Hair (Symbol)
Both Chanhassen and Norma Winterbottom cut their long hair before changing their lives by leaving their families. This could be as a subversion on their part of gender norms and the expectation that women have long hair. In Chanhassen's case, there's the added pressure of her husband John loving her long hair, and her daughter Sal's especially long hair, which she grows specifically to model herself after her mother. For Norma and Chanhassen, cutting their hair is a way for them to create distance between the version of themselves they're trying to leave behind, and the version of themselves they're trying to forge by starting a new chapter in their lives.

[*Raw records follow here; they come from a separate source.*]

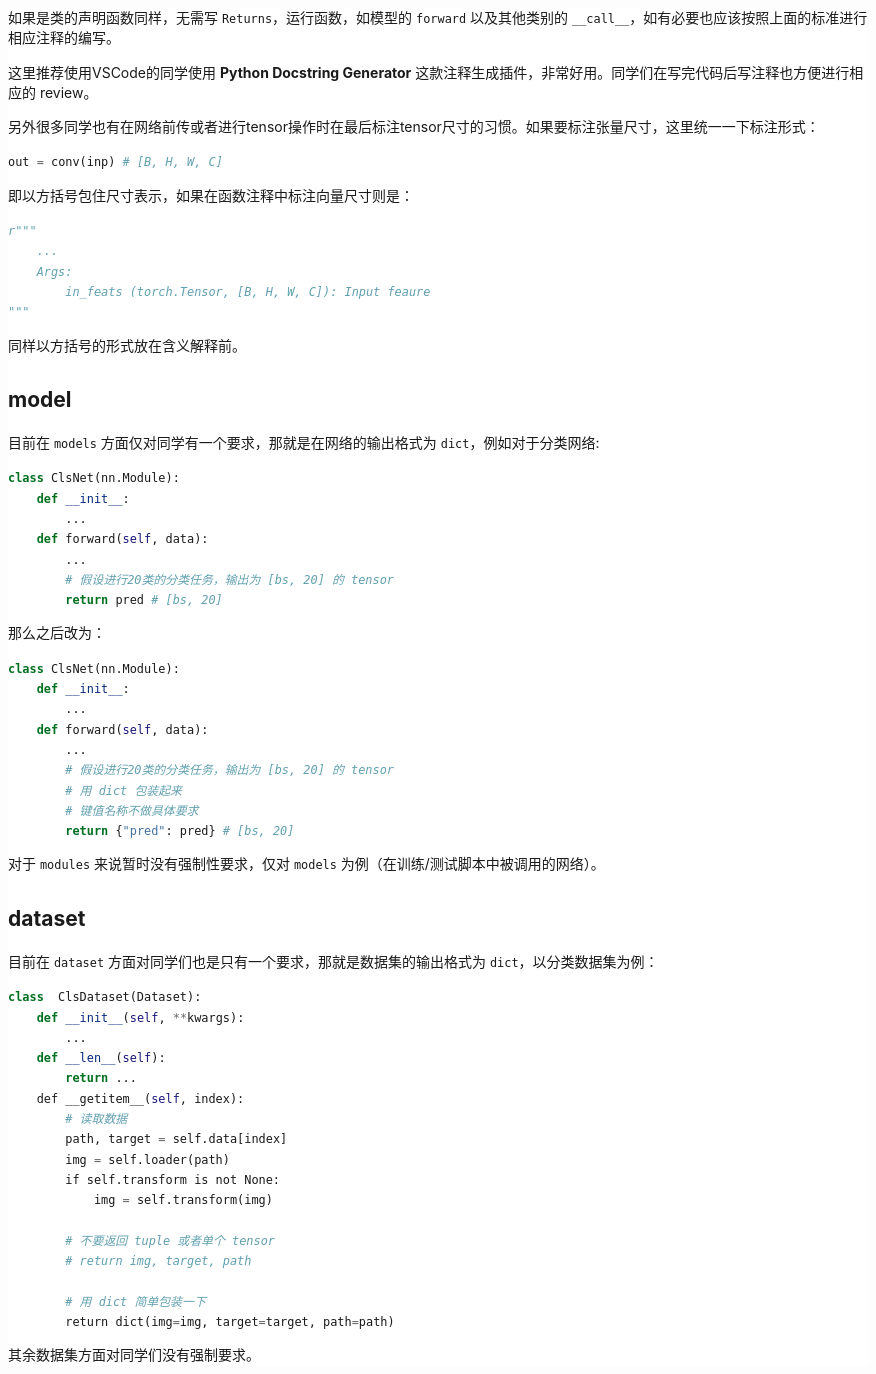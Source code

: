 如果是类的声明函数同样，无需写 `Returns`，运行函数，如模型的 `forward` 以及其他类别的 `__call__`，如有必要也应该按照上面的标准进行相应注释的编写。

这里推荐使用VSCode的同学使用 **Python Docstring Generator** 这款注释生成插件，非常好用。同学们在写完代码后写注释也方便进行相应的 review。

另外很多同学也有在网络前传或者进行tensor操作时在最后标注tensor尺寸的习惯。如果要标注张量尺寸，这里统一一下标注形式：
```python
out = conv(inp) # [B, H, W, C]
```
即以方括号包住尺寸表示，如果在函数注释中标注向量尺寸则是：
```python
r"""
    ...
    Args:
        in_feats (torch.Tensor, [B, H, W, C]): Input feaure
"""
```
同样以方括号的形式放在含义解释前。

## model
目前在 `models` 方面仅对同学有一个要求，那就是在网络的输出格式为 `dict`，例如对于分类网络:
```python
class ClsNet(nn.Module):
    def __init__:
        ...
    def forward(self, data):
        ...
        # 假设进行20类的分类任务，输出为 [bs, 20] 的 tensor
        return pred # [bs, 20]
```
那么之后改为：
```python
class ClsNet(nn.Module):
    def __init__:
        ...
    def forward(self, data):
        ...
        # 假设进行20类的分类任务，输出为 [bs, 20] 的 tensor
        # 用 dict 包装起来
        # 键值名称不做具体要求
        return {"pred": pred} # [bs, 20]
```
对于 `modules` 来说暂时没有强制性要求，仅对 `models` 为例（在训练/测试脚本中被调用的网络）。

## dataset
目前在 `dataset` 方面对同学们也是只有一个要求，那就是数据集的输出格式为 `dict`，以分类数据集为例：
```python
class  ClsDataset(Dataset):
    def __init__(self, **kwargs):
        ...
    def __len__(self):
        return ...
    def __getitem__(self, index):
        # 读取数据
        path, target = self.data[index]
        img = self.loader(path)
        if self.transform is not None:
            img = self.transform(img)

        # 不要返回 tuple 或者单个 tensor
        # return img, target, path

        # 用 dict 简单包装一下
        return dict(img=img, target=target, path=path)
```
其余数据集方面对同学们没有强制要求。

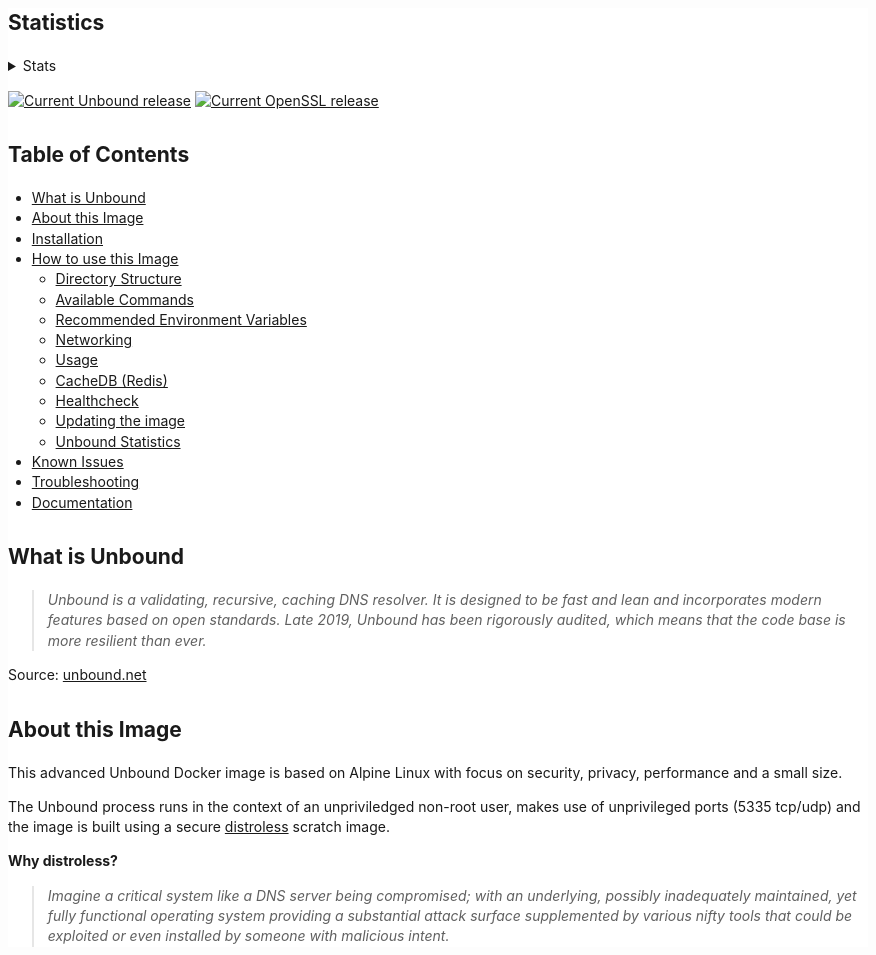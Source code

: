 ## Statistics

<details><summary>Stats</summary></details>

[![Current Unbound release](https://img.shields.io/github/v/tag/nlnetlabs/unbound?label=Current%20NLnet%20Labs%20Unbound%20release&style=flat-square)](https://github.com/NLnetLabs/unbound/tags)
[![Current OpenSSL release](https://img.shields.io/github/v/tag/openssl/openssl?label=Current%20OpenSSL%20release&style=flat-square)](https://github.com/openssl/openssl/tags)

## Table of Contents

- [What is Unbound](#What-is-Unbound)
- [About this Image](#About-this-Image)
- [Installation](#Installation)
- [How to use this Image](#How-to-use-this-Image)
  - [Directory Structure](#Directory-Structure)
  - [Available Commands](#Available-Commands)
  - [Recommended Environment Variables](#Recommended-Environment-Variables)
  - [Networking](#Networking)
  - [Usage](#Usage)
  - [CacheDB (Redis)](#cachedb-redis)
  - [Healthcheck](#healthcheck)
  - [Updating the image](#updating-the-image)
  - [Unbound Statistics](#unbound-statistics)
- [Known Issues](#Known-Issues)
- [Troubleshooting](#Troubleshooting)  
- [Documentation](#Documentation)
   
## What is Unbound

> _Unbound is a validating, recursive, caching DNS resolver._
> _It is designed to be fast and lean and incorporates modern features based on open standards. 
Late 2019, Unbound has been rigorously audited, which means that the code base is more resilient than ever._

Source: [unbound.net](https://unbound.net/)

## About this Image

This advanced Unbound Docker image is based on Alpine Linux with focus on security, privacy, performance and a small size.

The Unbound process runs in the context of an unpriviledged non-root user, makes use of unprivileged ports (5335 tcp/udp) and the image is built using a secure [distroless](https://hackernoon.com/distroless-containers-hype-or-true-value-2rfl3wat) scratch image.

**Why distroless?**

> _Imagine a critical system like a DNS server being compromised; with an underlying, possibly inadequately maintained, yet fully functional operating system providing a substantial attack surface supplemented by various nifty tools that could be exploited or even installed by someone with malicious intent._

The Brick Fireplace (Symbol)
When Chanhassen leaves, John chips away at the plaster wall in their Bybanks house until he discovers a beautiful brick fireplace. For Sal, the fireplace is a symbol of stories nested inside of other stories. She uses the example of how behind Phoebe's story is the story of her own mother leaving home. At the end of the novel, Sal even suggests that there might be something behind the fireplace, because behind her story is the story of her grandparents' life and love.
The Singing Tree (Symbol)
There are a few moments in the story, at various points in her trip and in one memory from Bybanks, when Sal describes birdsong emanating from a tree. In these moments, the birds are obscured by the leaves in the trees' canopies, and Sal likes to believe that it's not birds singing, but the trees themselves. When she visits her mother's grave for the first time, she experiences a moment like this. She says, "The birdsong came from the top of the willow and I did not want to look too closely, because I wanted it to be the tree that was singing" (268). These singing trees symbolize Chanhassen. Chanhassen loved trees—she kissed them and hugged them—and was named for the sugar of a maple tree, so Sal naturally associates her mother with trees and believes that if the trees are singing to her, it is her mother's way of communicating from the afterlife.
Blackberries (Motif)
Blackberries are everywhere in this novel. They're introduced as a trigger for Sal's memory of her mother, and over the course of the narrative, the appearance of blackberries and Sal's subsequent reaction to them allows the reader to track the process of her healing and coming to terms with the loss of her mother. When Sal goes to the Winterbottoms' house for the first time, Norma has just made a blackberry pie. Norma offers Sal a slice, but Sal declines, because the thought of eating blackberries reminds her of her mother, and it's difficult for her, at this point, to be reminded of her mother.
Sal and Chanhassen used to pick blackberries together at the farm in Bybanks and eat them with breakfast. Sal has a distinct memory of watching her mother kiss a tree in their yard and leave a dark, blackberry stain on the tree from her lips. When Sal went out and kissed the tree, it tasted like blackberries. She writes about this experience in her journal, and the other kids make fun of her for kissing a tree, but when she visits Ben's mother with Ben at the psychiatric hospital, she and Ben share their first kiss, and Ben says he thinks it tasted like blackberries.
Finally, after Norma introduces Mike to the rest of the Winterbottoms, Sal arrives home to discover that Ben has gotten her a pet chicken and named it Blackberry. The chicken is a link to her farm in Bybanks and her mother, but when she brings the chicken back to Bybanks, it also becomes a link to her life in Euclid. This signifies a change that occurs over the course of the novel. In the beginning, Euclid is totally negative in Sal's eyes. It's a place she wishes she could leave and forget. But Euclid is where she works through the loss of her mother and gains new friends, and there, the symbolic resonance of blackberries expands to include her memory of living in Ohio.
The Marriage Bed (Symbol)
Every time they stop at a new motel on the road, Gramps pats the bed and proclaims that it's not their marriage bed, but that it would do. Sal explains that Gram and Gramps's bed in Bybanks is special because it is the bed where Gramps and all of his siblings were born. It was their parents' bed, and when he and Gram got married, during the reception of their wedding, Gramps's father and brothers brought the bed into the house they'd built together for Gram and Gramps. The bed symbolizes a personal history that accrues through objects that bear witness to major events in a person's life—in this case, Gramps. Of the bed, Gramps says, "That bed has been around my whole entire life, and I'm going to die in that bed, and then that bed will know everything there is to know about me" (78–79).